I guess I should introduce myself. I'm The Cryptist. That's all you need to know. If you are reading this webpage, perhaps you are a cryptist too. If you've never heard the word before, it's simple: it's because I made it up.
The pathology of the word I have made up is relatively simple, the first part, "Crypt" is a play on the word encryption. For about 10 years I have been an entrepreneur, and a self-proclaimed cryptoanarchist and futurist. If you don't know what this means, it means that I believe data should be allowed to be distributed in it's most frictionless, and democratic form, and that the the transmission of this data should, at it's core, be protected by deep encryption. Yes, according to this philosophy, I believe that information should be free for exchange, or that the exchange of value for information should be automated, and at the most minimal impact to the consumer. Furthermore, I believe that the arc of humanity, through technology and innovation, can eventually progress to a society where money becomes inconsequential.
The second half, or the "ist" in Cryptist, is a play on the word enthusiast, but I suppose I should be more specific with respect to what. While I love encryption, I'm ecstatic about cryptocurrency. I'm ecstatic about what it can do for not only markets, but meaningful innovations and the greater world. This time we are in is truly the advent of internet 3.0.
To be a Cryptist, however, you need not be a cryptoanarchist or a futurist, and you cannot merely like cryptocurrency. One must posess pragmatism. It's more than reading feel good articles about what things will be worth, or assessing a hundred technical analysis charts that will tell you a hundred different indicators. Much of cryptocurrency investing, thus, is about internal game. It is about how one identifies value, even when the charts won't say it. It is about how one manages their money and the trading frequency of their portfolios. It's about how aware one is of their emotions during intense price swings. It's about shirking away from a speculative mindset… and it's about loving cryptocurrency. A Cryptist, thus, is a wise cryptocurrency investor. This site, hence, isn't about charts or speculative price structures, but instead, how to evolve into this individual, and the insights that he or she may have about the marketplace.
LET ME BE CLEAR: This isn't meant to be treated as "financial journalism." Choosing to take the information written in this website as financial advice in any form means that you accept the risks associated with investing in general, and are operating entirely of your own volition.
As far as the tone of the site, yes, I'm colloquial, I swear, and I don't care. This blog isn't here to be nice, objective or "professional" despite the fact that day traders are notoriously profane.
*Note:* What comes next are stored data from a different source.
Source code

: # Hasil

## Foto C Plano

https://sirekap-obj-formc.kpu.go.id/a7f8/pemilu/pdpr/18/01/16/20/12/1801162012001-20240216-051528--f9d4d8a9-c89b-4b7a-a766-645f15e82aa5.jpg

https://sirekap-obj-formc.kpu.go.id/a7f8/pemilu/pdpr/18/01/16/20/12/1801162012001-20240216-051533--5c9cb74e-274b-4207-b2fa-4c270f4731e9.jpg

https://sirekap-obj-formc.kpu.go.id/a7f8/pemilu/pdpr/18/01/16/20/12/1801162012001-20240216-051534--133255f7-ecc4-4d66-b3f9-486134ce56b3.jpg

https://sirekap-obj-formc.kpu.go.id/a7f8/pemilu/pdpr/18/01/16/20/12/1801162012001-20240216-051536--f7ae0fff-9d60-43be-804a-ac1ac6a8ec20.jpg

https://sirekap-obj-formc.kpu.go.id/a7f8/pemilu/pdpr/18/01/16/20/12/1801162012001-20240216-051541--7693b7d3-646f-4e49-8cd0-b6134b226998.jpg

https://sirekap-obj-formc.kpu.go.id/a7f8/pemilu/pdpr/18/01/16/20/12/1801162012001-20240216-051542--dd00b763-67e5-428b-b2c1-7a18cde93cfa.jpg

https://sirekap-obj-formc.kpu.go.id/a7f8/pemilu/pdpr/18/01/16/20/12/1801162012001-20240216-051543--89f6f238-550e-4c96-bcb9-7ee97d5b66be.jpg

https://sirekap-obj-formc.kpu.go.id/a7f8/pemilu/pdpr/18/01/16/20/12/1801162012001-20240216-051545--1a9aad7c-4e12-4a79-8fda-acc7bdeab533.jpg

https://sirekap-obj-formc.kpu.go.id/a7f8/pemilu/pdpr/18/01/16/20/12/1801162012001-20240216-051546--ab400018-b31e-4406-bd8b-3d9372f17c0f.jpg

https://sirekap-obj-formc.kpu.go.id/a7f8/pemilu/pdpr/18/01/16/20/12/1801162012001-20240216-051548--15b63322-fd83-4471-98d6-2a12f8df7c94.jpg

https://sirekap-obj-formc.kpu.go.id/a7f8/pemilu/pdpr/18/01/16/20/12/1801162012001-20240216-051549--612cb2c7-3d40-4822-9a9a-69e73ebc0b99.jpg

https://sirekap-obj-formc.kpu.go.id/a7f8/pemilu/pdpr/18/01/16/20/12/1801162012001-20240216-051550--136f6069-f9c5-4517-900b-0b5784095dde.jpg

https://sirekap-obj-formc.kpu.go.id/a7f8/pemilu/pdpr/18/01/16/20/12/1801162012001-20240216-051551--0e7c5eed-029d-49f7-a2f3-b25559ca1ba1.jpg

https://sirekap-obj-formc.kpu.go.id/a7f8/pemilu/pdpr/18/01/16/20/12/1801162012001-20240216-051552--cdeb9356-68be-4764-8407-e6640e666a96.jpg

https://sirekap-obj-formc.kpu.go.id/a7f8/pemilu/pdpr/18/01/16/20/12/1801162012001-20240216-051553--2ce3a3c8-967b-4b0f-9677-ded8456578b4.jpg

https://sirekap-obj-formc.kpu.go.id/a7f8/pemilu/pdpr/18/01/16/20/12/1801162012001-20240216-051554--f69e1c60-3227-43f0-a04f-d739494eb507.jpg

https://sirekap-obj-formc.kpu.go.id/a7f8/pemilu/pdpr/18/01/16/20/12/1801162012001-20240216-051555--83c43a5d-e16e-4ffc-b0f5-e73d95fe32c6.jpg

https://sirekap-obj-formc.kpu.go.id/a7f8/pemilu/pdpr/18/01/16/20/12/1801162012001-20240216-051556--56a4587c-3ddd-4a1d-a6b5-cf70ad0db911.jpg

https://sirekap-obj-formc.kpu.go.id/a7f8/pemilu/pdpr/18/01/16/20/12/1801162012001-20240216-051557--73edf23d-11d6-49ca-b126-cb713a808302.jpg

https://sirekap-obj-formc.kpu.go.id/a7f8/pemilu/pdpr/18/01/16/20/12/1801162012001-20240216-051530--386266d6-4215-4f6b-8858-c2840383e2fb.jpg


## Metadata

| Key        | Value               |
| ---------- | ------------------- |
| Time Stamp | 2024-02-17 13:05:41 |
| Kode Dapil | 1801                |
It's here to weed through the heaps of bullshit that currently occupy what is otherwise an exciting and rapidly developing industry… in turn, I simply hope that I can aid in producing more intelligent investors who know not to be sold by any bubble bursting madness.
So let's talk about the promises I'm willing to make as an author of this kind of information, the expectations that I have, and where do we go from here.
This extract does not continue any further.